Do you feel that the LGBTQ+ community faces unique challenges within the fields of engineering and engineering technology (both in college and professionally)? If so, what is one such challenge and how does someone overcome it?
I think one of the largest challenges of being LGBTQ+ in a field like engineering or engineering technology is that it is one more thing stacked against you, especially if you are already in the gender minority. Being in such a male-dominated field is already othering enough, so when you add on another underrepresented identity, it can feel like you are truly alone. It is much easier to lose motivation and question if you really have a place in the industry. One way to overcome this is to build community, whether virtual or in person. Find a support network that can validate your identity. It can give you the confidence to succeed even when your environment is telling you otherwise.
Can you talk about some of the diversity/inclusion initiatives that you've been a part of? What did they focus on? How did they accomplish their mission? Do you believe they are effective and/or what else would you like to see change?

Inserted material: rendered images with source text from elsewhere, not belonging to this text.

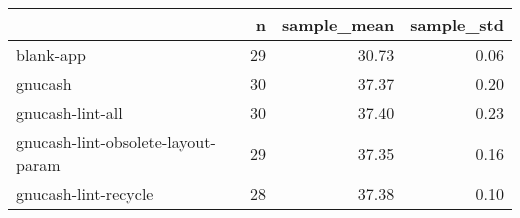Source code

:\begin{tabular}{lrrr}
\toprule
{} &   n &  sample\_mean &  sample\_std \\
\midrule
blank-app                          &  29 &        30.73 &        0.06 \\
gnucash                            &  30 &        37.37 &        0.20 \\
gnucash-lint-all                   &  30 &        37.40 &        0.23 \\
gnucash-lint-obsolete-layout-param &  29 &        37.35 &        0.16 \\
gnucash-lint-recycle               &  28 &        37.38 &        0.10 \\
\bottomrule
\end{tabular}

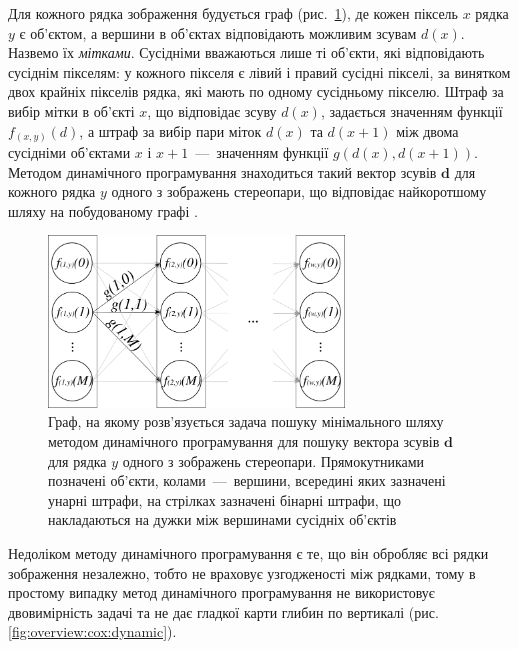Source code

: Для кожного рядка зображення будується граф
(рис.~\ref{fig:dynamic:programming:graph}),
де кожен піксель $x$ рядка $y$ є об'єктом,
а вершини в об'єктах відповідають можливим зсувам $d \left(x \right)$.
Назвемо їх \textit{мітками}.
Сусідніми вважаються лише ті об'єкти, які відповідають сусіднім пікселям:
у кожного пікселя є лівий і правий сусідні пікселі,
за винятком двох крайніх пікселів рядка, які мають по одному сусідньому пікселю.
Штраф за вибір мітки в об'єкті $x$, що відповідає зсуву $d \left(x \right)$,
задається значенням функції $f_{\left( x, y \right)} \left( d \right)$,
а штраф за вибір пари міток $d \left(x \right)$ та $d \left(x + 1 \right)$
між двома сусідніми об'єктами $x$ і $x + 1$~---~значенням функції
$g \left( d \left(x \right), d \left( x + 1 \right) \right)$.
Методом динамічного програмування знаходиться
такий вектор зсувів $\pmb{d}$ для кожного рядка $y$
одного з зображень стереопари,
що відповідає найкоротшому шляху на побудованому графі
\cite{overview:cox:dynamic}.

\begin{figure}[h]
  \centering
  \includegraphics[width=0.7\textwidth]{images/dynamic_programming_graph}
  \caption{Граф, на якому розв'язується задача пошуку мінімального
           шляху методом динамічного програмування для пошуку вектора зсувів
           $\pmb{d}$ для рядка $y$ одного з зображень стереопари.
           Прямокутниками позначені об'єкти, колами~---~вершини,
           всередині яких зазначені унарні штрафи,
           на стрілках зазначені бінарні штрафи,
           що накладаються на дужки між вершинами сусідніх об'єктів}
  \label{fig:dynamic:programming:graph}
\end{figure}

Недоліком методу динамічного програмування є те, що він обробляє всі
рядки зображення незалежно, тобто не враховує узгодженості між рядками,
тому в простому випадку метод динамічного програмування не використовує
двовимірність задачі та не дає гладкої карти
глибин по вертикалі (рис. \ref{fig:overview:cox:dynamic}).

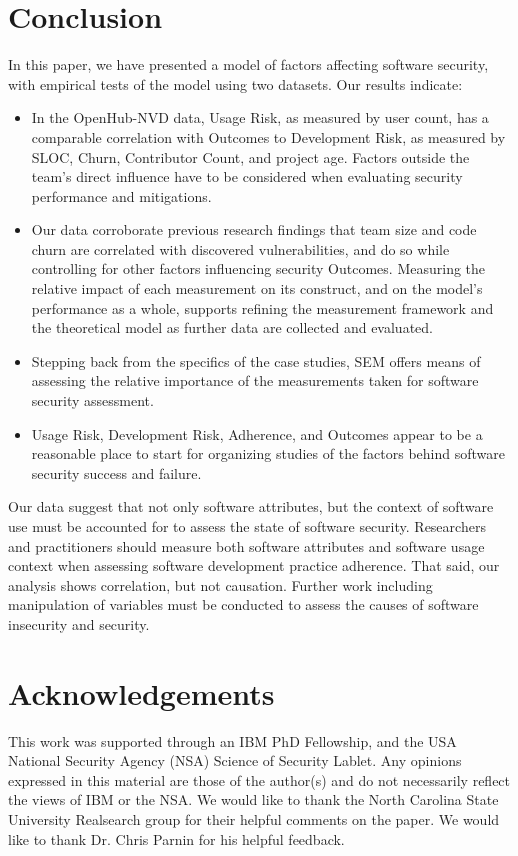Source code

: \section{Conclusion}
\label{sec:conclusion}

In this paper, we have presented a model of factors affecting software security, with empirical tests of the model using two datasets. Our results indicate:
\begin{itemize}
	\item In the OpenHub-NVD data, Usage Risk, as measured by user count, has a comparable correlation with Outcomes to Development Risk, as measured by SLOC, Churn, Contributor Count, and project age. Factors outside the team's direct influence have to be considered when evaluating security performance and mitigations. 
	\item Our data corroborate previous research findings that team size and code churn are correlated with discovered vulnerabilities, and do so while controlling for other factors influencing security Outcomes. Measuring the relative impact of each measurement on its construct, and on the model's performance as a whole, supports refining the measurement framework and the theoretical model as further data are collected and evaluated.
	\item Stepping back from the specifics of the case studies, SEM offers means of assessing the relative importance of the measurements taken for software security assessment.
	\item Usage Risk, Development Risk, Adherence, and Outcomes appear to be a reasonable place to start for organizing studies of the factors behind software security success and failure. 
\end{itemize}

Our data suggest that not only software attributes, but the context of software use must be accounted for to assess the state of software security. Researchers and practitioners should measure both software attributes and software usage context when assessing software development practice adherence. That said, our analysis shows correlation, but not causation. Further work including manipulation of variables must be conducted to assess the causes of software insecurity and security. 

\section{Acknowledgements}

This work was supported through an IBM PhD Fellowship, and the USA National Security Agency (NSA) Science of Security Lablet. Any opinions expressed in this material are those of the author(s) and do not necessarily reflect the views of IBM or the NSA. We would like to thank the North Carolina State University Realsearch group for their helpful comments on the paper. We would like to thank Dr. Chris Parnin for his helpful feedback.
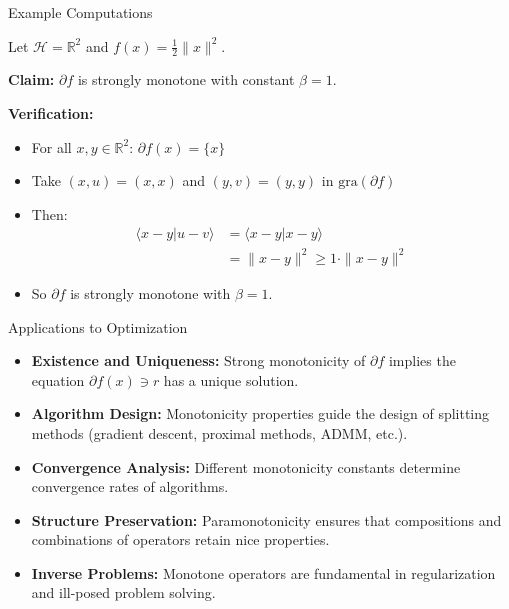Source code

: \documentclass[aspectratio=169,10pt]{beamer}
\begin{document}
\begin{frame}{Example Computations}
    \begin{example}
        Let $\mathcal{H} = \mathbb{R}^2$ and $f(x) = \frac{1}{2}\|x\|^2$.

        \textbf{Claim:} $\partial f$ is strongly monotone with constant $\beta = 1$.

        \textbf{Verification:}
        \begin{itemize}
            \item For all $x, y \in \mathbb{R}^2$: $\partial f(x) = \{x\}$
            \item Take $(x, u) = (x, x)$ and $(y, v) = (y, y)$ in $\text{gra}(\partial f)$
            \item Then:
                \begin{align}
                    \langle x - y | u - v \rangle &= \langle x - y | x - y \rangle \\
                    &= \|x - y\|^2 \geq 1 \cdot \|x - y\|^2
                \end{align}
            \item So $\partial f$ is strongly monotone with $\beta = 1$.
        \end{itemize}
    \end{example}
\end{frame}

\begin{frame}{Applications to Optimization}
    \begin{itemize}
        \item \textbf{Existence and Uniqueness:} Strong monotonicity of $\partial f$ implies
              the equation $\partial f(x) \ni r$ has a unique solution.

        \item \textbf{Algorithm Design:} Monotonicity properties guide the design of
              splitting methods (gradient descent, proximal methods, ADMM, etc.).

        \item \textbf{Convergence Analysis:} Different monotonicity constants determine
              convergence rates of algorithms.

        \item \textbf{Structure Preservation:} Paramonotonicity ensures that compositions
              and combinations of operators retain nice properties.

        \item \textbf{Inverse Problems:} Monotone operators are fundamental in
              regularization and ill-posed problem solving.
    \end{itemize}
\end{frame}
\end{document}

For as long as I have been in Phi Rho, I have served on the Panhellenic Diversity and Inclusion Committee. As a part of that committee, I helped to lead initiatives in feminism, disability rights, and LGBTQ+ acceptance. While change has been slow and difficult, I have found that things are starting to change in the Panhellenic Council - most recently when I advocated for the creation of Panhel sponsored LGBTQ+ support events every semester and advocated for Panhel to create partnerships with the Disability Resource Center, performing accessibility audits of bylaws, and accept accommodations for all sorority events. In the time I have spent on the committee, I know that we have been effective in challenging people to think outside their own biases, providing education and leadership training, as well as events for visibility. I have seen change, I just work towards a future where even more robust and sweeping change will occur. Within Phi Rho, I believe that our chapter has changed immensely for the better, including my and other E-board members’ efforts to create a permanent Diversity and Inclusion officer position who can serve as a go-to reference on making our chapter a more inclusive place. Sororities have much further to go in terms of visibility, openness, and acceptance, but I take pride in knowing that I am doing my best to advocate for all of the people in Phi Rho.
Has Phi Sigma Rho provided you any sense of community or support as a member of the LGBTQ+ community? If so, how?

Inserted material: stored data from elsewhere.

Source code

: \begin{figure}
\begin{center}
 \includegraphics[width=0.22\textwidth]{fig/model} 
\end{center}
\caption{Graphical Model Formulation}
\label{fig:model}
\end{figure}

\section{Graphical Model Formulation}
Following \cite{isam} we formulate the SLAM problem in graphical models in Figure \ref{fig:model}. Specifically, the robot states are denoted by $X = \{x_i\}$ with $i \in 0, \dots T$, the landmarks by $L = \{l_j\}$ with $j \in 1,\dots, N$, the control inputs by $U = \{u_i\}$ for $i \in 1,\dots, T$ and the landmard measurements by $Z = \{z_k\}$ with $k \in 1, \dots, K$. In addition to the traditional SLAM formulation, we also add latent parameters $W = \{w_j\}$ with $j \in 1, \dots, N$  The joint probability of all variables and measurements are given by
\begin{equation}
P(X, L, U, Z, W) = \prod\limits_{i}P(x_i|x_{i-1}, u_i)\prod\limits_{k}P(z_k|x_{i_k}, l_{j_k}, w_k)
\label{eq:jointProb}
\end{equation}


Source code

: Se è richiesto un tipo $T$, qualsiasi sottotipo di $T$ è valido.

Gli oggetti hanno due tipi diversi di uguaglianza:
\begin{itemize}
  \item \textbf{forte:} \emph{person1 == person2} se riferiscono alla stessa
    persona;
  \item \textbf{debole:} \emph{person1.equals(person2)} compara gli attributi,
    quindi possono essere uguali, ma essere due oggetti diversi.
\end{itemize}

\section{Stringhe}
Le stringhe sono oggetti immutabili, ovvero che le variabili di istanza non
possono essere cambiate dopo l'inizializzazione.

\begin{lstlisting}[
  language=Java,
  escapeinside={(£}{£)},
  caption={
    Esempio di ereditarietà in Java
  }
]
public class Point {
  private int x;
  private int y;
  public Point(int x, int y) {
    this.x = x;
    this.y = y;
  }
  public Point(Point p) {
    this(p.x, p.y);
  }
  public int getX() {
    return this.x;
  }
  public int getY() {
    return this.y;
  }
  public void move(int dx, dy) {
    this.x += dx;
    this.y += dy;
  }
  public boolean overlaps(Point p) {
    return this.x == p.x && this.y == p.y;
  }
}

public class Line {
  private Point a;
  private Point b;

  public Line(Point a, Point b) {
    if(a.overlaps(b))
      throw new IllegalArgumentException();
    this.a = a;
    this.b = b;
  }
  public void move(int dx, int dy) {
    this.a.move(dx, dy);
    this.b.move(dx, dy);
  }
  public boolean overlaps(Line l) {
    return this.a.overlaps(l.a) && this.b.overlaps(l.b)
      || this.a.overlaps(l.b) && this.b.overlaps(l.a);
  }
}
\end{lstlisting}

Phi Rho has hands down been my greatest supporter as a member of the LGBTQ community. My sisters are not only my greatest friends, but they are my greatest sounding boards. When I felt completely disconnected from the LGBTQ community, Phi Rho brought me many sisters who were experiencing the same emotions. On a national level, a Phi Rho alumna was the first person to introduce me and other sisters in my chapter to the national Out for Undergrad Conference, which connected me to networking and professional development opportunities I could have never dreamed of. Phi Rho provided me with the support network that encouraged me to come out and be visible at every opportunity, and continues to inspire me to this day.
What can sisters in Phi Sigma Rho and in the greater engineering community do to be better allies for their peers in the LGBTQ+ community?
I think that the biggest thing a sister of Phi Rho can do is educate themselves. So often we put the burden of education on the underrepresented community itself, when in reality, more than anything we need allies to be educated and check in on us. We need sisters to make their chapters welcoming places where there is no fear of judgment from the start. Sororities often have an image of being exclusive to people who are different - make policies that allow for all varieties of gender expressions and sexual orientations. If you are an ally, make that known to your chapter or alumni association, telling those around you that you are there for support and encouragement. You really have the power to change someone’s life.